How about a new exhibit listing all of the pardons that Clinton sold for money to build his library in the first place?
Which section will the blue dress and cigar be in?
Neon signs to be added:
LIVE NUDE HEIFERS
They must have found some displays that contradict what Hillary has been saying in public and they need cover for the changes they’ve already made. How better to cover them than to announce a change. /tinfoil
In that case will be a cheap, chipped, K-Mart clothing dummy with a brunette wig on, kneeling, and wearing a "stained" blue dress!
There will be a cool new exhibit in which the animatronic Hillary dodges sniper fire in the hot LZ at Tuzla Airport.
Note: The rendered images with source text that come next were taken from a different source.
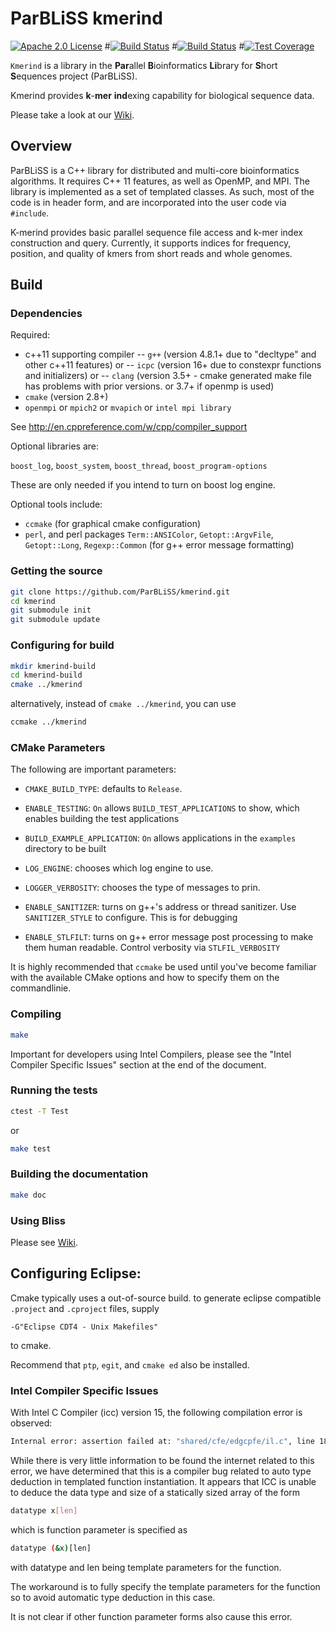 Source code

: # ParBLiSS kmerind 
[![Apache 2.0 License](https://img.shields.io/badge/license-Apache%20v2.0-blue.svg)](LICENSE)
#[![Build Status](https://img.shields.io/travis/ParBLiSS/kmerind.svg)](https://travis-ci.org/ParBLiSS/kmerind)
#[![Build Status](https://travis-ci.org/ParBLiSS/kmerind.svg?branch=master)](https://travis-ci.org/ParBLiSS/kmerind)
#[![Test Coverage](https://img.shields.io/codecov/c/github/ParBLiSS/kmerind.svg)](http://codecov.io/github/ParBLiSS/kmerind?branch=master)

`Kmerind` is a library in the **Par**allel **B**ioinformatics **Li**brary for **S**hort **S**equences project (ParBLiSS).

Kmerind provides **k**-**mer** **ind**exing capability for biological sequence data.

Please take a look at our [Wiki](https://github.com/ParBLiSS/kmerind/wiki).

## Overview
ParBLiSS is a C++ library for distributed and multi-core bioinformatics algorithms.  It requires C++ 11 features, as well as OpenMP, and MPI.  The library is implemented as a set of templated classes.  As such, most of the code is in header form, and are incorporated into the user code via `#include`.  

K-merind provides basic parallel sequence file access and k-mer index construction and query.  Currently, it supports indices for frequency, position, and quality of kmers from short reads and whole genomes.

## Build

### Dependencies

Required:

- c++11 supporting compiler
-- `g++` (version 4.8.1+ due to "decltype" and other c++11 features) or
-- `icpc` (version 16+ due to constexpr functions and initializers) or
-- `clang` (version 3.5+ - cmake generated make file has problems with prior versions. or 3.7+ if openmp is used)
- `cmake` (version 2.8+)
- `openmpi` or `mpich2` or `mvapich` or `intel mpi library`

See 
http://en.cppreference.com/w/cpp/compiler_support


Optional libraries are:

`boost_log`, `boost_system`, `boost_thread`, `boost_program-options`

These are only needed if you intend to turn on boost log engine.


Optional tools include:

- `ccmake` (for graphical cmake configuration)
- `perl`, and perl packages `Term::ANSIColor`, `Getopt::ArgvFile`, `Getopt::Long`, `Regexp::Common` (for g++ error message formatting)


### Getting the source

```sh
git clone https://github.com/ParBLiSS/kmerind.git
cd kmerind
git submodule init
git submodule update
```

### Configuring for build

```sh
mkdir kmerind-build
cd kmerind-build
cmake ../kmerind
```

alternatively, instead of `cmake ../kmerind`, you can use

```sh
ccmake ../kmerind
```


### CMake Parameters

The following are important parameters:

- `CMAKE_BUILD_TYPE`:  defaults to `Release`.
- `ENABLE_TESTING`:  `On` allows `BUILD_TEST_APPLICATIONS` to show, which enables building the test applications
- `BUILD_EXAMPLE_APPLICATION`: `On` allows applications in the `examples` directory to be built
- `LOG_ENGINE`: chooses which log engine to use.
- `LOGGER_VERBOSITY`: chooses the type of messages to prin.

- `ENABLE_SANITIZER`: turns on g++'s address or thread sanitizer.  Use `SANITIZER_STYLE` to configure.  This is for debugging
- `ENABLE_STLFILT`:  turns on g++ error message post processing to make them human readable.  Control verbosity via `STLFIL_VERBOSITY`

It is highly recommended that `ccmake` be used until you've become familiar with the available CMake options and how to specify them on the commandlinie.


### Compiling

```sh
make
```

Important for developers using Intel Compilers, please see the "Intel Compiler Specific Issues" section at the end of the document. 


### Running the tests

```sh
ctest -T Test
```

or 

```sh
make test
```


### Building the documentation

```sh
make doc
```

### Using Bliss
Please see  [Wiki](https://github.com/ParBLiSS/kmerind/wiki).



## Configuring Eclipse:

Cmake typically uses a out-of-source build.  to generate eclipse compatible `.project` and `.cproject` files, supply
```
-G"Eclipse CDT4 - Unix Makefiles"
```
to cmake.

Recommend that `ptp`, `egit`, and `cmake ed` also be installed.


### Intel Compiler Specific Issues
With Intel C Compiler (icc) version 15, the following compilation error is observed:
```sh
Internal error: assertion failed at: "shared/cfe/edgcpfe/il.c", line 18295
```

While there is very little information to be found the internet related to this error, we have determined that this is a compiler bug related to auto type deduction in templated function instantiation.  It appears that ICC is unable to deduce the data type and size of a statically sized array of the form
```sh
datatype x[len]
```
which is function parameter is specified as
```sh
datatype (&x)[len]
```
with datatype and len being template parameters for the function.

The workaround is to fully specify the template parameters for the function so to avoid automatic type deduction in this case.

It is not clear if other function parameter forms also cause this error.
No expense will be spared to replicate this amazing episode in all its combat-hardened reality.
Could someone post the picture of the Double Wide Liebrary??? It looks JUST like a TRAILER!! LOL!!
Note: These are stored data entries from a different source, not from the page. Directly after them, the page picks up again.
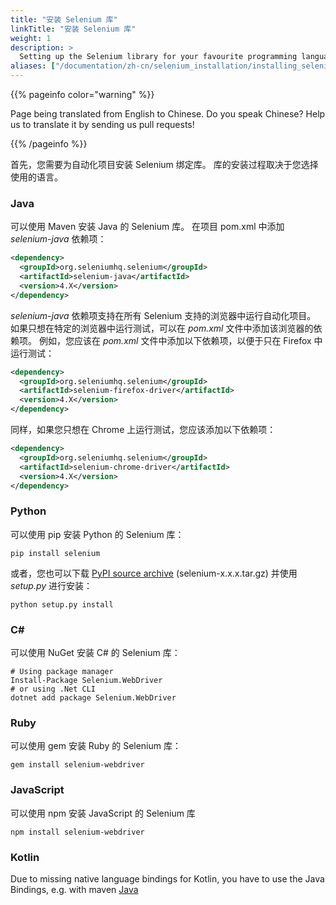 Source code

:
 ```yaml
---
title: "安装 Selenium 库"
linkTitle: "安装 Selenium 库"
weight: 1
description: >
  Setting up the Selenium library for your favourite programming language.
aliases: ["/documentation/zh-cn/selenium_installation/installing_selenium_libraries/"]    
---
```


{{% pageinfo color="warning" %}}
<p class="lead">
   <i class="fas fa-language display-4"></i> 
   Page being translated from 
   English to Chinese. Do you speak Chinese? Help us to translate
   it by sending us pull requests!
</p>
{{% /pageinfo %}}

首先，您需要为自动化项目安装 Selenium 绑定库。
库的安装过程取决于您选择使用的语言。

### Java

可以使用 Maven 安装 Java 的 Selenium 库。
在项目 pom.xml 中添加 _selenium-java_ 依赖项：

```xml
<dependency>
  <groupId>org.seleniumhq.selenium</groupId>
  <artifactId>selenium-java</artifactId>
  <version>4.X</version>
</dependency>
```

_selenium-java_ 依赖项支持在所有 Selenium 支持的浏览器中运行自动化项目。
如果只想在特定的浏览器中运行测试，可以在 _pom.xml_ 文件中添加该浏览器的依赖项。
例如，您应该在 _pom.xml_ 文件中添加以下依赖项，以便于只在 Firefox 中运行测试：

```xml
<dependency>
  <groupId>org.seleniumhq.selenium</groupId>
  <artifactId>selenium-firefox-driver</artifactId>
  <version>4.X</version>
</dependency>
```

同样，如果您只想在 Chrome 上运行测试，您应该添加以下依赖项：

```xml
<dependency>
  <groupId>org.seleniumhq.selenium</groupId>
  <artifactId>selenium-chrome-driver</artifactId>
  <version>4.X</version>
</dependency>
```

### Python

可以使用 pip 安装 Python 的 Selenium 库：

```shell
pip install selenium
```

或者，您也可以下载 [PyPI source archive](https://pypi.org/project/selenium/#files)
(selenium-x.x.x.tar.gz) 并使用 _setup.py_ 进行安装：

```shell
python setup.py install
```

### C#

可以使用 NuGet 安装 C# 的 Selenium 库：

```shell
# Using package manager
Install-Package Selenium.WebDriver
# or using .Net CLI
dotnet add package Selenium.WebDriver
```

### Ruby

可以使用 gem 安装 Ruby 的 Selenium 库：

```shell
gem install selenium-webdriver
```

### JavaScript

可以使用 npm 安装 JavaScript 的 Selenium 库

```shell
npm install selenium-webdriver
```

### Kotlin
Due to missing native language bindings for Kotlin, you have to use the 
Java Bindings, e.g. with maven [Java](#java)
So there’ll be LCD monitors instead of the old black and white turn-knob sets in the adult peep show booths?
Does this mean it’s out with the neon signs and in with the black velvet paintings?
How about exhibits for the following:
Vince Foster, still depressed
Ron Brown
Barbara Wise
Juanita Broaddrick (put a little ice on that)
Arkansas prison blood
Travel office, starring Billy Dale
Leaving the football carrier behind
Satellite technology to the Chinese
Putting Utah coal off the market
Nuclear launch on impact PDD
TWA Flight 800
And, I almost forgot, the World Trade Center bombing.
Blondes, brunettes, or redheads?
“The first thing they’ll send to the landfill is the impeachment exhibit.”
The Clintoon Library is a landfill.
Garner said discussions have begun about how best to showcase Bill Clinton’s pursuits since leaving office in January 2001.
What’s to discuss, just hang a picture of Monica in every secluded room over a sink.
They need to take down the shrine to the failed AWB with its evil glass encased AR-15. I want to LOL everytime I think about it.
Admissions alone plus personal dollars from the upcoming clout-less couple will not keep this pathetic wheel estate in operation.
The economic situation will be further complicated in the event of a post-election marital split between Hillary and Bubba. Who will get the outside string of porta-potties and the Weber grill?
New exhibits will be like re-arranging the furniture in Bill's Harlem "office".